The companies that Norway will no longer invest in are BAE Systems, Boeing, Northrop Grumman, Honeywell International, Finmeccanica, Safran and United Technologies Corporation.
The Norwegian government said shares worth about $500m had been sold in the companies at the end of 2005. According to Finance Minister Kristin Halvorsen, the centre-right government of Kjell Magne Bondevik had taken the decision before it was voted out of office in September 2005. Halvorsen also said the current Labour administration supported its predecessor’s action, based on recommendations it had received from the fund’s Ethics Council, said the BBC.

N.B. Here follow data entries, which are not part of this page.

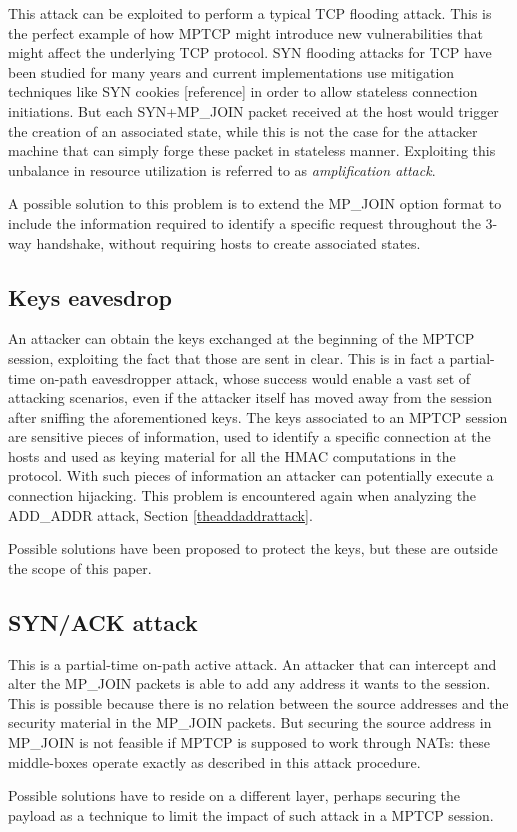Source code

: This attack can be exploited to perform a typical TCP flooding attack. This is the perfect example of how MPTCP might introduce new vulnerabilities that might affect the underlying TCP protocol. 
SYN flooding attacks for TCP have been studied for many years and current implementations use mitigation techniques like SYN cookies [reference] in order to allow stateless connection initiations. But each SYN+MP\_JOIN packet received at the host would trigger the creation of an associated state, while this is not the case for the attacker machine that can simply forge these packet in stateless manner. Exploiting this unbalance in resource utilization is referred to as \textit{amplification attack}.

A possible solution to this problem is to extend the MP\_JOIN option format to include the information required to identify a specific request throughout the 3-way handshake, without requiring hosts to create associated states.

\subsection{Keys eavesdrop}
An attacker can obtain the keys exchanged at the beginning of the MPTCP session, exploiting the fact that those are sent in clear. This is in fact a partial-time on-path eavesdropper attack, whose success would enable a vast set of attacking scenarios, even if the attacker itself has moved away from the session after sniffing the aforementioned keys.
The keys associated to an MPTCP session are sensitive pieces of information, used to identify a specific connection at the hosts and used as keying material for all the HMAC computations in the protocol. With such pieces of information an attacker can potentially execute a connection hijacking. This problem is encountered again when analyzing the ADD\_ADDR attack, Section \ref{theaddaddrattack}.

Possible solutions have been proposed to protect the keys, but these are outside the scope of this paper.

\subsection{SYN/ACK attack}
This is a partial-time on-path active attack. An attacker that can intercept and alter the MP\_JOIN packets is able to add any address it wants to the session. This is possible because there is no relation between the source addresses and the security material in the MP\_JOIN packets. But securing the source address in MP\_JOIN is not feasible if MPTCP is supposed to work through NATs: these middle-boxes operate exactly as described in this attack procedure. 

Possible solutions have to reside on a different layer, perhaps securing the payload as a technique to limit the impact of such attack in a MPTCP session.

The Norwegian government said it had based its decision on information available on the companies’ web sites as well as independent analysis. It said it had asked each of the companies concerned to clarify their position regarding nuclear weapons. One company confirmed its involvement, while the other six either did not reply or declined to discuss the subject, the news service said.

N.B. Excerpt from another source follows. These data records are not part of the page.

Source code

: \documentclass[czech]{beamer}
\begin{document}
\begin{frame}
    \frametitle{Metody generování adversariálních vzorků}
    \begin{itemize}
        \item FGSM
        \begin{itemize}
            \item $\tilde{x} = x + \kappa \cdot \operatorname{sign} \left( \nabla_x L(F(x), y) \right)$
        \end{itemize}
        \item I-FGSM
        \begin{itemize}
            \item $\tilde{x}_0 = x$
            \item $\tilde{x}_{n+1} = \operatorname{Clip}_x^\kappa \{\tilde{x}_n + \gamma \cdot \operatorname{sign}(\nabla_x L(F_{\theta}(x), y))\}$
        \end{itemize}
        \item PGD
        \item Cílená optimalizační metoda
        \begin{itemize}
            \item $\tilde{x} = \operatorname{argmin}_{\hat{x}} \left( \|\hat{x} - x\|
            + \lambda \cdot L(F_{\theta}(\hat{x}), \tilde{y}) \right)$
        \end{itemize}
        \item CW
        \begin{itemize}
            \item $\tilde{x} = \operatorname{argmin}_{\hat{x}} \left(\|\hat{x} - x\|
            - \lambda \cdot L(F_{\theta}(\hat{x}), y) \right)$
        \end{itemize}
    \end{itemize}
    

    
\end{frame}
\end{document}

The Norwegian Finance Ministry stated, “According to the ethical guidelines for the Government Pension Fund-Global, companies that produce weapons that through normal use may violate fundamental humanitarian principles shall be excluded. Nuclear weapons are considered to be in this category of weapons,” the BBC quoted the ministry as saying.
The Finance Ministry also said that further companies could be excluded from the fund in the future, if found to be involved in the manufacture of nuclear weapons. Norway is opposed to the proliferation of nuclear weapons, although it remains a member of NATO, several of whose members have nuclear weapons arsenals.